There have, however, been some modest signs of change among Republicans when it comes to climate policy. While it was once quite common to hear Republican lawmakers reject the very idea of climate change, many members of the party are now at least willing to discuss the issue.
“I think there’s been a really significant narrative shift over the last five years,” said Quill Robinson, vice-president of government affairs for the American Conservation Coalition, a right-leaning environmental advocacy group. “A lot of elected Republicans and also the broader conservative movement is a lot more comfortable, willing, and honestly interested in engaging on this issue of climate change.”
Signs of that change are visible in Congress. Last year, Republican congressman John Curtis announced the formation of the Conservative Climate Caucus, which counts more than 70 Republicans as members.
The House Republican leader, Kevin McCarthy, has released his own climate platform. The proposal, unveiled last month, outlines how Republicans would work to address environmental and energy issues if they regain control of the House, as they are expected to do after the midterm elections this November.
Critics say McCarthy’s platform is a perfect example of Republicans’ failure to grasp the enormity of the climate crisis. The plan calls for increasing domestic fossil fuel production and boosting exports of US natural gas. In the past several months, Republicans’ demands to boost US oil production have grown louder, as the war in Ukraine drives gas prices to record highs.
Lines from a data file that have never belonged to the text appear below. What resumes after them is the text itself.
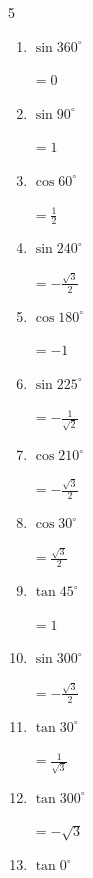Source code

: \begin{multicols}{5}
\begin{enumerate}
        $\displaystyle =0$

  \item $\displaystyle \sin{360^\circ}$

        $\displaystyle =0$

  \item $\displaystyle \sin{90^\circ}$

        $\displaystyle =1$

  \item $\displaystyle \cos{60^\circ}$

        $\displaystyle =\frac{1}{2}$

  \item $\displaystyle \sin{240^\circ}$

        $\displaystyle =-\frac{\sqrt{3}}{2}$

  \item $\displaystyle \cos{180^\circ}$

        $\displaystyle =-1$

  \item $\displaystyle \sin{225^\circ}$

        $\displaystyle =-\frac{1}{\sqrt{2}}$

  \item $\displaystyle \cos{210^\circ}$

        $\displaystyle =-\frac{\sqrt{3}}{2}$

  \item $\displaystyle \cos{30^\circ}$

        $\displaystyle =\frac{\sqrt{3}}{2}$

  \item $\displaystyle \tan{45^\circ}$

        $\displaystyle =1$

  \item $\displaystyle \sin{300^\circ}$

        $\displaystyle =-\frac{\sqrt{3}}{2}$

  \item $\displaystyle \tan{30^\circ}$

        $\displaystyle =\frac{1}{\sqrt{3}}$

\columnbreak %

  \item $\displaystyle \tan{300^\circ}$

        $\displaystyle =-\sqrt{3}$

  \item $\displaystyle \tan{0^\circ}$


\end{enumerate}
\end{multicols}
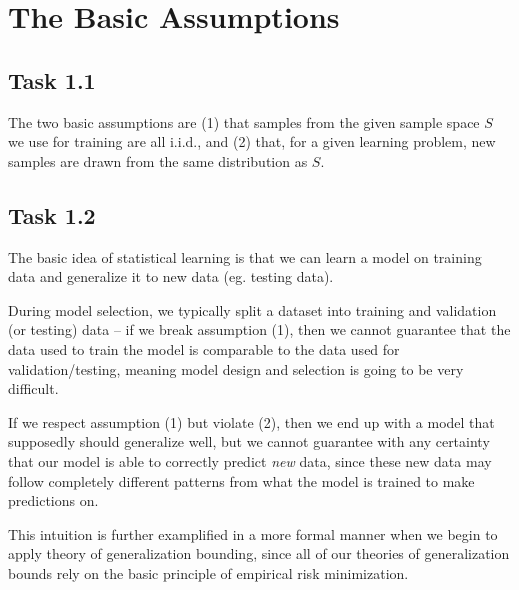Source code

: \section{The Basic Assumptions}
\subsection{Task 1.1}

The two basic assumptions are (1) that samples from the given sample space $S$
we use for training are all i.i.d., and (2) that, for a given learning problem,
new samples are drawn from the same distribution as $S$.

\subsection{Task 1.2}

The basic idea of statistical learning is that we can learn a model on training
data and generalize it to new data (eg. testing data).

During model selection, we typically split a dataset into training and
validation (or testing) data -- if we break assumption (1), then we cannot
guarantee that the data used to train the model is comparable to the data used
for validation/testing, meaning model design and selection is going to be very
difficult.

If we respect assumption (1) but violate (2), then we end up with a model that
supposedly should generalize well, but we cannot guarantee with any certainty
that our model is able to correctly predict \textit{new} data, since these new
data may follow completely different patterns from what the model is trained to
make predictions on.

This intuition is further examplified in a more formal manner when we begin to
apply theory of generalization bounding, since all of our theories of
generalization bounds rely on the basic principle of empirical risk
minimization.

\sectend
Environmental experts have said that global reliance on fossil fuels needs to be drastically reduced in order to substantially cut greenhouse gas emissions and avoid disastrous climate breakdown. Republicans’ proposals threaten to accelerate this looming calamity, Democrats argue.
“This House Republican proposal simply recycles old, bad ideas that amount to little more than handouts to oil companies,” Democrat Frank Pallone, chair of the House energy and commerce committee, said last month. “It is a stunning display of insincerity to admit climate change is a problem but to propose policies that make it worse.”
Republicans have also called for taking additional steps to protect American wildlife, but climate activists have again criticized those proposals as too incremental to meet the moment. In contrast, the Biden administration has set a goal of cutting greenhouse gas emissions in half by 2030 and achieving net zero emissions by 2050.
Kidus Girma, a spokesperson for the youth-led climate group Sunrise Movement, said even Biden’s policy objectives fall far short of the changes necessary to help protect the planet.
“We fundamentally don’t have that timeline,” Girma said of Republicans’ incremental approach. “Emissions cut by 2030 is incrementalism in itself. So I don’t know how much more incremental we could get.”
Robinson argued that Democrats’ failure to pass Build Back Better and the supreme court’s decision to limit the EPA’s regulatory power demonstrate the urgent need for bipartisan compromise on this issue—even if the end product falls short of what climate activists have demanded.
“You can’t rely on nine justices of the Supreme Court, one man in the White House, and one single party in Congress to pass durable, lasting climate policy,” Robinson said. “This has to be done on a bipartisan basis in Congress.”